旧版地図で見る横田・黒田の神社・地蔵・石神

横田・黒田の旧版地図
出典:旧版二万分一地形図 園部 明治四十五年(国土地理院)をもとにaralagi作成

 

 上図は明治45年発行の旧版1/20000地形図です。江戸時代には東流する園部川に沿って、下流に下横田村、上流に上横田村、二村の南に南横田村がありました。南横田村は小字温井を中心に人家が密集しており、温井村と呼ばれることも多かったようです。南横田村に丘陵があるほかは平坦地が広がっていて、二ノ坪・五ノ坪・九ノ坪という条里制の遺構と思われる方形の小字地名も現存しており、古代より広く水田が営まれていた様子が伺えます。下横田村には河原町の大樹観音堂で山陰道から分かれた篠山街道が横断しており、街道に面して鎮守の若宮神社が鎮座しています。かつては園部川上流の式内摩気神社と関係が深く、昭和初期頃までは摩気神社の例祭に神輿が渡御し、御旅所にて摩気神社の神輿と相殿一宿しておりました。摩気神社の祭神を四道将軍の丹波道主命、若宮神社の祭神をその后神とする説もあるようです。
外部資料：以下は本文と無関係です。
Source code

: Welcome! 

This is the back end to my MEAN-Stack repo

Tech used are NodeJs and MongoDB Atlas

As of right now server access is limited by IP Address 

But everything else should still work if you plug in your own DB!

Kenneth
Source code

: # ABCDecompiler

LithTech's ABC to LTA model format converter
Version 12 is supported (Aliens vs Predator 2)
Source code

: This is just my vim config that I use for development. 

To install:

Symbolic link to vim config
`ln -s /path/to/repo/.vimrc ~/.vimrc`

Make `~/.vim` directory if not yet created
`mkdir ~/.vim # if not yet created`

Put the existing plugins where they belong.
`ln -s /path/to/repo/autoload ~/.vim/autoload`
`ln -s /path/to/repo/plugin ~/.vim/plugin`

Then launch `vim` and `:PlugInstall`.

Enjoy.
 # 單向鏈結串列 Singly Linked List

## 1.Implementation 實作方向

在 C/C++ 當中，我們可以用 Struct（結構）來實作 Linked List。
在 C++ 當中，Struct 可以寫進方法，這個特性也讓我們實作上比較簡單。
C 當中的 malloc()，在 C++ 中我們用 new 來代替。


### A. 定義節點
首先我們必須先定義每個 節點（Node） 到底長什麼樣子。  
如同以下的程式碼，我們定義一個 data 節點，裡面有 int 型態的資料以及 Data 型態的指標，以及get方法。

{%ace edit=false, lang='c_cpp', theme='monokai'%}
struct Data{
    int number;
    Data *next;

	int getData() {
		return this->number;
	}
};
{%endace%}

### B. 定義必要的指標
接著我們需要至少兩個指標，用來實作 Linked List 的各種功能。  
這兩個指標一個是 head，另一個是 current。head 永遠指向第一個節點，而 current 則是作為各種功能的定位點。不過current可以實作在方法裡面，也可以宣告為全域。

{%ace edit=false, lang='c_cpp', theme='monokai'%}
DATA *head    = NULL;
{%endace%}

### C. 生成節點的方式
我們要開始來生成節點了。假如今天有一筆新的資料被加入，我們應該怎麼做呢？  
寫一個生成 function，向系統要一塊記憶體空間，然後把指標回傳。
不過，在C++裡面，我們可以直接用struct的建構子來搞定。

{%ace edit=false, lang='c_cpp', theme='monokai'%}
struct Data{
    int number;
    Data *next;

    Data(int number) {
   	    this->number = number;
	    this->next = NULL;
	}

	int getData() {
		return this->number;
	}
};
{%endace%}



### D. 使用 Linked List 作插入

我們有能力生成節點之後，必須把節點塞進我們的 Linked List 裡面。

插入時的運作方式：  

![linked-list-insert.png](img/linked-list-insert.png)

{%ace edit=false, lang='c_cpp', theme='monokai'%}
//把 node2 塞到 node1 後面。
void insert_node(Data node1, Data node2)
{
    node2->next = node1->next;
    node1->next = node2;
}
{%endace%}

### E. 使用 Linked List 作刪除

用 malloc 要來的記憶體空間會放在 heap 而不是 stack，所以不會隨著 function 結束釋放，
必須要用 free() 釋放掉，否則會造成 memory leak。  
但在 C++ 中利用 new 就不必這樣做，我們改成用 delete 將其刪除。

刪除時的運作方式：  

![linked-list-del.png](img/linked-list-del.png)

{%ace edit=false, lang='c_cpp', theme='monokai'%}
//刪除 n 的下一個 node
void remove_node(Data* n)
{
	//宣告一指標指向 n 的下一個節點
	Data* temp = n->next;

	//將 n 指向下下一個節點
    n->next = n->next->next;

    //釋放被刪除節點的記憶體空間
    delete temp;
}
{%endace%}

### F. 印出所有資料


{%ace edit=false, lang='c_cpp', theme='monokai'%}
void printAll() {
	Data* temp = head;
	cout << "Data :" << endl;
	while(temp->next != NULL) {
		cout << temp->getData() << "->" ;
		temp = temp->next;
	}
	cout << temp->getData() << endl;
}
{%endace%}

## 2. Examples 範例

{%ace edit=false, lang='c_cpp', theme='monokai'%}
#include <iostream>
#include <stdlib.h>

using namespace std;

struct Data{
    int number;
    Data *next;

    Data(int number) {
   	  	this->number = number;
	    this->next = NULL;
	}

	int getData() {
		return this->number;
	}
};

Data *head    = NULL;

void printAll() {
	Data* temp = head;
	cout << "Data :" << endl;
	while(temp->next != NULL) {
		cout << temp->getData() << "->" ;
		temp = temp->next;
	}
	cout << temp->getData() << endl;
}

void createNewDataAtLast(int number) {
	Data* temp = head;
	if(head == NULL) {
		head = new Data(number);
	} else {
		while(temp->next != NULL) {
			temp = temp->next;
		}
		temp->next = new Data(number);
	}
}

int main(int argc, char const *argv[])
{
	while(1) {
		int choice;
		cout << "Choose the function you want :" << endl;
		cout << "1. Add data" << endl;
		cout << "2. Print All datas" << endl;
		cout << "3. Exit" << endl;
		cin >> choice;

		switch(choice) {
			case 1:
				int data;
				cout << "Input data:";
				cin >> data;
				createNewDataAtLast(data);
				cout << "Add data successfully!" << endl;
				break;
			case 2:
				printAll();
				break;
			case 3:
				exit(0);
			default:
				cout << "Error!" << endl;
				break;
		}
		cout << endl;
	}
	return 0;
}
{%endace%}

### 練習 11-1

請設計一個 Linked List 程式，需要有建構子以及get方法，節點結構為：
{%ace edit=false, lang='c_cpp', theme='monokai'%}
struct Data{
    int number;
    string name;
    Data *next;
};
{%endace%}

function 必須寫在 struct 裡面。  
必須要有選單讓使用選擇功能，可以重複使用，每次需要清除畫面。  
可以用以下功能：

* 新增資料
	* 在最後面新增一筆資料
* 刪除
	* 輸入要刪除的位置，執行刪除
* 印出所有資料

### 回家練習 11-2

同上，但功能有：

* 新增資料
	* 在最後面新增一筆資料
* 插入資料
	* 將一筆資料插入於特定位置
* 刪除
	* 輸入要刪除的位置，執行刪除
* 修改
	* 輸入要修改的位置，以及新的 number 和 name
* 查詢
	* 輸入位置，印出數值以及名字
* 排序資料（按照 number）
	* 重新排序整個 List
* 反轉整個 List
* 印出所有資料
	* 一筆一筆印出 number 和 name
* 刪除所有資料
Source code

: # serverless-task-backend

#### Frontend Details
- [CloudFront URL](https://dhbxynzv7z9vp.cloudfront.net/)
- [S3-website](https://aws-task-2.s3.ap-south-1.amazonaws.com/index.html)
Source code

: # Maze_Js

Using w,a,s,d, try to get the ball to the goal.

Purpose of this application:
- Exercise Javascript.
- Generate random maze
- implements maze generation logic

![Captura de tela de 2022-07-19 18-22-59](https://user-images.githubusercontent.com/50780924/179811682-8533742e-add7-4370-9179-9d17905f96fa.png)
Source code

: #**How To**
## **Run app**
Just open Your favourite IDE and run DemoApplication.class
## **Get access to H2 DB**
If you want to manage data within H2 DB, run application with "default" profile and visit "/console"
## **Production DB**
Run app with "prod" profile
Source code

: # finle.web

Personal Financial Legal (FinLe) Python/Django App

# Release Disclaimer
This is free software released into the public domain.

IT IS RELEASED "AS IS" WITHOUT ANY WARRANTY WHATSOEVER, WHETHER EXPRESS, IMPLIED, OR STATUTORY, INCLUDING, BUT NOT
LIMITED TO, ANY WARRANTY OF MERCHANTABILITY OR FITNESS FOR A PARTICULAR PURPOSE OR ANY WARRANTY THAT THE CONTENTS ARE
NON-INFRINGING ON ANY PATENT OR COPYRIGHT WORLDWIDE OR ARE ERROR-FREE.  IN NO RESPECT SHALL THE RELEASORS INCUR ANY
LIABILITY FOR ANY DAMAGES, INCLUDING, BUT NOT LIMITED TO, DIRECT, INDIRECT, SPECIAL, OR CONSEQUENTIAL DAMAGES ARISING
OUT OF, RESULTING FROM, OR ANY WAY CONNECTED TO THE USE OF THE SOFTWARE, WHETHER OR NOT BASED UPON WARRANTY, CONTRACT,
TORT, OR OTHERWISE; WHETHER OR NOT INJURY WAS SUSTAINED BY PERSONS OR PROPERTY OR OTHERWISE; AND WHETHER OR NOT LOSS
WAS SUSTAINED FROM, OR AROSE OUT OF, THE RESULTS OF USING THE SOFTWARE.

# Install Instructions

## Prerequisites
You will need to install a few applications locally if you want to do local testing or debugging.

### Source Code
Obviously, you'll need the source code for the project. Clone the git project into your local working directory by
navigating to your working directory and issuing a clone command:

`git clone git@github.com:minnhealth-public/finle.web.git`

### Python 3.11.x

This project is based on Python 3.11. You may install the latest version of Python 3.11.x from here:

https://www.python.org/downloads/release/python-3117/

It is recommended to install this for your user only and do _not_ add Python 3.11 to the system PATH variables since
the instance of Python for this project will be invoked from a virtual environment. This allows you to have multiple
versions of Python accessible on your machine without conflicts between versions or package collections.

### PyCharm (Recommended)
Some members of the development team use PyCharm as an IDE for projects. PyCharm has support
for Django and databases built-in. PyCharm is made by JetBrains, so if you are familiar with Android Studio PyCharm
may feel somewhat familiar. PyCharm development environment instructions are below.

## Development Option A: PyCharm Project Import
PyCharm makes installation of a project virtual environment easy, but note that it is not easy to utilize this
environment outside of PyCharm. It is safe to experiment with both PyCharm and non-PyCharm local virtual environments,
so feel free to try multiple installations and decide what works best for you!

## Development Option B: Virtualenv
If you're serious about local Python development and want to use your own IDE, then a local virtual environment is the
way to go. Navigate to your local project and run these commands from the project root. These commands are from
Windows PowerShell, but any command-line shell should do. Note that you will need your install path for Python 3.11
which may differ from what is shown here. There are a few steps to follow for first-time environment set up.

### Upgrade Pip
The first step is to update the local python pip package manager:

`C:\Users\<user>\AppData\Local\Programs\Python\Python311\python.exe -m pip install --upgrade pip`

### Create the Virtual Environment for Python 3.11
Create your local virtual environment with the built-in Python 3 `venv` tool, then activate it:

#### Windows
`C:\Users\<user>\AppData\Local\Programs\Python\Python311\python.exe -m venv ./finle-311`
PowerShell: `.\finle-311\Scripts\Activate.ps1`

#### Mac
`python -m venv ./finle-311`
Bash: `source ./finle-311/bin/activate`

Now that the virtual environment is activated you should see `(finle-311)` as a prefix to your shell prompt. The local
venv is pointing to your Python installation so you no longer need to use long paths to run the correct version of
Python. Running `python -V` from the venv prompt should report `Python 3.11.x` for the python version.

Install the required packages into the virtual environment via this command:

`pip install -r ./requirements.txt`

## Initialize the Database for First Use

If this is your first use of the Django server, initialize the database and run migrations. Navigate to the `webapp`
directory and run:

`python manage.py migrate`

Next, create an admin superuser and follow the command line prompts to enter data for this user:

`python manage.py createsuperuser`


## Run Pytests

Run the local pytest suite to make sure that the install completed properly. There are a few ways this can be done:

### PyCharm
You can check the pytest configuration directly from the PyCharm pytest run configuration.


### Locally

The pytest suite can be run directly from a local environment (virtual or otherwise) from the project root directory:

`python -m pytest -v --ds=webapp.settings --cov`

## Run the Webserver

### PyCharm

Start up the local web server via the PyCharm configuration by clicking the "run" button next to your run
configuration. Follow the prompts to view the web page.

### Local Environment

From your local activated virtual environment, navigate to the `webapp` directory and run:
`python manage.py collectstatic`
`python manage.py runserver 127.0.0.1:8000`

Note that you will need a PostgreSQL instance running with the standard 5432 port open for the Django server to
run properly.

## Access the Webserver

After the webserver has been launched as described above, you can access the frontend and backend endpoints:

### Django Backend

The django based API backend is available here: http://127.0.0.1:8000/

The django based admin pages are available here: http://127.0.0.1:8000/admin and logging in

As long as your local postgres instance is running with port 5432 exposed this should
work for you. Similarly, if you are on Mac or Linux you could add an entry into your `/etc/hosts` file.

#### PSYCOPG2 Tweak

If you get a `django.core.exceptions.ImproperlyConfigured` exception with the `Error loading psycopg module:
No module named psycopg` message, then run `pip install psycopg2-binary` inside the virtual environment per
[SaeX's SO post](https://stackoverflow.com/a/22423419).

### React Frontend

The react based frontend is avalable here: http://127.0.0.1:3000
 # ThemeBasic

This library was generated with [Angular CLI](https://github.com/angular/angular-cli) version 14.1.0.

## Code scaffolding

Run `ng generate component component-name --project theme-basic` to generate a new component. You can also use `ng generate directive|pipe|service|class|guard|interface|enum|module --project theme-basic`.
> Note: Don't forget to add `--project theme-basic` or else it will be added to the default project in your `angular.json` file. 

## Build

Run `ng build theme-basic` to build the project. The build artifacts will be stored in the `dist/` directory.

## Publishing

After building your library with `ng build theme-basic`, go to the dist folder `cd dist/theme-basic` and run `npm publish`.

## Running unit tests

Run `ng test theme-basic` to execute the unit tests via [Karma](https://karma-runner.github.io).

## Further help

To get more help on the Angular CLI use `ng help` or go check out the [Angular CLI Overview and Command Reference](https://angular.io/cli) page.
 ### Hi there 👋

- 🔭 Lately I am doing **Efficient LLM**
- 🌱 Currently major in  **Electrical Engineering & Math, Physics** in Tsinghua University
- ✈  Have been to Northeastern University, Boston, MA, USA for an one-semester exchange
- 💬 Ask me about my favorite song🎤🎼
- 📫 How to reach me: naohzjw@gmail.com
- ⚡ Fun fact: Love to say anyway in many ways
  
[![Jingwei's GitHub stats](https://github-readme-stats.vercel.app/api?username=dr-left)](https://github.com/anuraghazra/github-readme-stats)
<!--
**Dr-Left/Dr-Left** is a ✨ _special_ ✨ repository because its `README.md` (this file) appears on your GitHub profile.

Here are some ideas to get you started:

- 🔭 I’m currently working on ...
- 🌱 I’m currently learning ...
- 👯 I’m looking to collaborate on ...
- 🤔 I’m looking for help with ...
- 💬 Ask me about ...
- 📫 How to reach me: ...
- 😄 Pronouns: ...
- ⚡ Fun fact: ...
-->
 南横田村は小丘陵の山裾に人家が密集しており、集落を見下ろす丘の上に鎮守の三輪神社が鎮座しています。元々は袋谷の宮山に祀られていたようですが、元禄十六年(1703年)現在地に遷座したと伝えられています。旧社地の正確な場所は不明ですが、三輪神社より西側の丘陵地に袋谷という地名が残っています。この丘陵地には温井古墳群、袋谷古墳群が存在し、古くから当地の豪族の墓域として特別視されていたものと思われます。 なお、三輪神社は江戸時代の初めには出若大明神と呼ばれており、袋谷の宮山と現社地について、奥社と麓社の関係にあったとする説もあります。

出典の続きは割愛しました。